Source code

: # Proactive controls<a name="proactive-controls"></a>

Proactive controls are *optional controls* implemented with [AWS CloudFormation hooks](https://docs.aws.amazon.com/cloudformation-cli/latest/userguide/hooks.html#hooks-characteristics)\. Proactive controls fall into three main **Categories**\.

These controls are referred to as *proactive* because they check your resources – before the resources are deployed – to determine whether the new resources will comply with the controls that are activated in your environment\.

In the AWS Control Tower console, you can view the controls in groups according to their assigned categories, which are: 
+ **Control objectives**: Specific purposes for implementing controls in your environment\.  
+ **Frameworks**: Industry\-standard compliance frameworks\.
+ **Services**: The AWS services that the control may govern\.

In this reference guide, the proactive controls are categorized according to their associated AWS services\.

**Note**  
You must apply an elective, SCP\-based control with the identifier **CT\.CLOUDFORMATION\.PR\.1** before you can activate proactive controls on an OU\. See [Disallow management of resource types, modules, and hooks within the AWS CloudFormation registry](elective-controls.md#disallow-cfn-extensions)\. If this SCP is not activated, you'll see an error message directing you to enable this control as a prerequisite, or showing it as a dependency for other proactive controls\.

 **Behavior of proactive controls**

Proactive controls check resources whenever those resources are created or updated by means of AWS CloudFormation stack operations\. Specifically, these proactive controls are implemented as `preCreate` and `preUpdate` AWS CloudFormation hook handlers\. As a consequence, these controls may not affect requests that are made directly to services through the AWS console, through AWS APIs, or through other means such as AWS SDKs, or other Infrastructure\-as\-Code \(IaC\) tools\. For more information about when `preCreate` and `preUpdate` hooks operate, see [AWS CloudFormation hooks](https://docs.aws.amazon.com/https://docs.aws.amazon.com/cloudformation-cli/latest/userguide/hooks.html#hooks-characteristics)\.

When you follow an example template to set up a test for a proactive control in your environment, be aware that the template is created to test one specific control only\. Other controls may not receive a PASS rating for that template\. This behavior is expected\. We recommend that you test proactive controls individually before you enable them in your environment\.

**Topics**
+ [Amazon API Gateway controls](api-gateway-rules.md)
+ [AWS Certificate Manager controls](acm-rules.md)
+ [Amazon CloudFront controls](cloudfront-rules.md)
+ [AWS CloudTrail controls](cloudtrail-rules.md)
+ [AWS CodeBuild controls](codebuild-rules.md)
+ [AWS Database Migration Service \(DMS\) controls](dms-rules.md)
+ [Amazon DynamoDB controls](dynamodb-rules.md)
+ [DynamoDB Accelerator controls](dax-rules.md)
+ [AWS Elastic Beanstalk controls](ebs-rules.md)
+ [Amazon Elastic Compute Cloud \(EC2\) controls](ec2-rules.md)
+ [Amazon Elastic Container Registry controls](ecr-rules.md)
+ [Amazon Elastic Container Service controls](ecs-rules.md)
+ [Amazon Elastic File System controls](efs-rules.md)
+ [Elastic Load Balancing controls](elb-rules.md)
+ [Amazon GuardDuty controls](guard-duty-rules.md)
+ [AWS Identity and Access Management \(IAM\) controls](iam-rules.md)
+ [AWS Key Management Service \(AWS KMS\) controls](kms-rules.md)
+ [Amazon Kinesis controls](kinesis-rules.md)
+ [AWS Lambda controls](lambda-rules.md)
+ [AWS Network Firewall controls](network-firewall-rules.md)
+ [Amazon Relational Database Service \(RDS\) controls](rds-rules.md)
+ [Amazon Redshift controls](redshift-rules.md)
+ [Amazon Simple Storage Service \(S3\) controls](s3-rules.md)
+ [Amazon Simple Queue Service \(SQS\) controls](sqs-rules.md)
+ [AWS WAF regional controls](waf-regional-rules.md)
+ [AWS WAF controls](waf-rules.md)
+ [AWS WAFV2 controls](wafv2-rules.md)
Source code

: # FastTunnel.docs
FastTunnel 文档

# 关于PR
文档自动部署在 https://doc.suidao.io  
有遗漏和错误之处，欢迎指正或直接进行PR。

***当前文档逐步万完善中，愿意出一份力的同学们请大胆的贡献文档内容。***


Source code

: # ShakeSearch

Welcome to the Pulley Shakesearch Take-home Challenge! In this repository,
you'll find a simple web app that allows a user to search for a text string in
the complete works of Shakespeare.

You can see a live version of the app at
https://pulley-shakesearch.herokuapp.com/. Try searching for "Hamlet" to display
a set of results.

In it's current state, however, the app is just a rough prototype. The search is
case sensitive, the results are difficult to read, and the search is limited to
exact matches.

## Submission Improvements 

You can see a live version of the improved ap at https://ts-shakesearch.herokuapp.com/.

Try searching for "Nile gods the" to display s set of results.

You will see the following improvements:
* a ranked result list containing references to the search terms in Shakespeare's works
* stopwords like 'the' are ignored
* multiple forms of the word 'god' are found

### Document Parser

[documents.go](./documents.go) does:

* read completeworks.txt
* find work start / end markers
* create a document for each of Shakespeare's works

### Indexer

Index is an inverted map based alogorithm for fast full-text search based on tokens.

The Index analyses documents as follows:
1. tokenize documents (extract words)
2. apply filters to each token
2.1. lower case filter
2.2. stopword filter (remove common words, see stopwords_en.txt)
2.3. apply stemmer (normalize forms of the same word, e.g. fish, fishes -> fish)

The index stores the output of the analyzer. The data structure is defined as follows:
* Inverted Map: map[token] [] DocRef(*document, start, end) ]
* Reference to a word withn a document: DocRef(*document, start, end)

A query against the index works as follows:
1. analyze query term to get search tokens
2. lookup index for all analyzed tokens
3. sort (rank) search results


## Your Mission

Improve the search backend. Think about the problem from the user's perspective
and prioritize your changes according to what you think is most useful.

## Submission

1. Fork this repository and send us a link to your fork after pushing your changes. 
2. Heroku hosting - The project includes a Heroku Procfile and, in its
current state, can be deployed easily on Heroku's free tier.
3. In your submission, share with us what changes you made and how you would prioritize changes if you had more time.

◆ **GOAL OF THE EXERCISE**:
From first line to last, transcribe the material exactly.

◆ **SOLVED PROBLEM**:
Source code

: # Proactive controls<a name="proactive-controls"></a>

Proactive controls are *optional controls* implemented with [AWS CloudFormation hooks](https://docs.aws.amazon.com/cloudformation-cli/latest/userguide/hooks.html#hooks-characteristics)\. Proactive controls fall into three main **Categories**\.

These controls are referred to as *proactive* because they check your resources – before the resources are deployed – to determine whether the new resources will comply with the controls that are activated in your environment\.

In the AWS Control Tower console, you can view the controls in groups according to their assigned categories, which are: 
+ **Control objectives**: Specific purposes for implementing controls in your environment\.  
+ **Frameworks**: Industry\-standard compliance frameworks\.
+ **Services**: The AWS services that the control may govern\.

In this reference guide, the proactive controls are categorized according to their associated AWS services\.

**Note**  
You must apply an elective, SCP\-based control with the identifier **CT\.CLOUDFORMATION\.PR\.1** before you can activate proactive controls on an OU\. See [Disallow management of resource types, modules, and hooks within the AWS CloudFormation registry](elective-controls.md#disallow-cfn-extensions)\. If this SCP is not activated, you'll see an error message directing you to enable this control as a prerequisite, or showing it as a dependency for other proactive controls\.

 **Behavior of proactive controls**

Proactive controls check resources whenever those resources are created or updated by means of AWS CloudFormation stack operations\. Specifically, these proactive controls are implemented as `preCreate` and `preUpdate` AWS CloudFormation hook handlers\. As a consequence, these controls may not affect requests that are made directly to services through the AWS console, through AWS APIs, or through other means such as AWS SDKs, or other Infrastructure\-as\-Code \(IaC\) tools\. For more information about when `preCreate` and `preUpdate` hooks operate, see [AWS CloudFormation hooks](https://docs.aws.amazon.com/https://docs.aws.amazon.com/cloudformation-cli/latest/userguide/hooks.html#hooks-characteristics)\.

When you follow an example template to set up a test for a proactive control in your environment, be aware that the template is created to test one specific control only\. Other controls may not receive a PASS rating for that template\. This behavior is expected\. We recommend that you test proactive controls individually before you enable them in your environment\.

**Topics**
+ [Amazon API Gateway controls](api-gateway-rules.md)
+ [AWS Certificate Manager controls](acm-rules.md)
+ [Amazon CloudFront controls](cloudfront-rules.md)
+ [AWS CloudTrail controls](cloudtrail-rules.md)
+ [AWS CodeBuild controls](codebuild-rules.md)
+ [AWS Database Migration Service \(DMS\) controls](dms-rules.md)
+ [Amazon DynamoDB controls](dynamodb-rules.md)
+ [DynamoDB Accelerator controls](dax-rules.md)
+ [AWS Elastic Beanstalk controls](ebs-rules.md)
+ [Amazon Elastic Compute Cloud \(EC2\) controls](ec2-rules.md)
+ [Amazon Elastic Container Registry controls](ecr-rules.md)
+ [Amazon Elastic Container Service controls](ecs-rules.md)
+ [Amazon Elastic File System controls](efs-rules.md)
+ [Elastic Load Balancing controls](elb-rules.md)
+ [Amazon GuardDuty controls](guard-duty-rules.md)
+ [AWS Identity and Access Management \(IAM\) controls](iam-rules.md)
+ [AWS Key Management Service \(AWS KMS\) controls](kms-rules.md)
+ [Amazon Kinesis controls](kinesis-rules.md)
+ [AWS Lambda controls](lambda-rules.md)
+ [AWS Network Firewall controls](network-firewall-rules.md)
+ [Amazon Relational Database Service \(RDS\) controls](rds-rules.md)
+ [Amazon Redshift controls](redshift-rules.md)
+ [Amazon Simple Storage Service \(S3\) controls](s3-rules.md)
+ [Amazon Simple Queue Service \(SQS\) controls](sqs-rules.md)
+ [AWS WAF regional controls](waf-regional-rules.md)
+ [AWS WAF controls](waf-rules.md)
+ [AWS WAFV2 controls](wafv2-rules.md)
Source code

: # FastTunnel.docs
FastTunnel 文档

# 关于PR
文档自动部署在 https://doc.suidao.io  
有遗漏和错误之处，欢迎指正或直接进行PR。

***当前文档逐步万完善中，愿意出一份力的同学们请大胆的贡献文档内容。***


Source code

: # ShakeSearch

Welcome to the Pulley Shakesearch Take-home Challenge! In this repository,
you'll find a simple web app that allows a user to search for a text string in
the complete works of Shakespeare.

You can see a live version of the app at
https://pulley-shakesearch.herokuapp.com/. Try searching for "Hamlet" to display
a set of results.

In it's current state, however, the app is just a rough prototype. The search is
case sensitive, the results are difficult to read, and the search is limited to
exact matches.

## Submission Improvements 

You can see a live version of the improved ap at https://ts-shakesearch.herokuapp.com/.

Try searching for "Nile gods the" to display s set of results.

You will see the following improvements:
* a ranked result list containing references to the search terms in Shakespeare's works
* stopwords like 'the' are ignored
* multiple forms of the word 'god' are found

### Document Parser

[documents.go](./documents.go) does:

* read completeworks.txt
* find work start / end markers
* create a document for each of Shakespeare's works

### Indexer

Index is an inverted map based alogorithm for fast full-text search based on tokens.

The Index analyses documents as follows:
1. tokenize documents (extract words)
2. apply filters to each token
2.1. lower case filter
2.2. stopword filter (remove common words, see stopwords_en.txt)
2.3. apply stemmer (normalize forms of the same word, e.g. fish, fishes -> fish)

The index stores the output of the analyzer. The data structure is defined as follows:
* Inverted Map: map[token] [] DocRef(*document, start, end) ]
* Reference to a word withn a document: DocRef(*document, start, end)

A query against the index works as follows:
1. analyze query term to get search tokens
2. lookup index for all analyzed tokens
3. sort (rank) search results


## Your Mission

Improve the search backend. Think about the problem from the user's perspective
and prioritize your changes according to what you think is most useful.

## Submission

1. Fork this repository and send us a link to your fork after pushing your changes. 
2. Heroku hosting - The project includes a Heroku Procfile and, in its
current state, can be deployed easily on Heroku's free tier.
3. In your submission, share with us what changes you made and how you would prioritize changes if you had more time.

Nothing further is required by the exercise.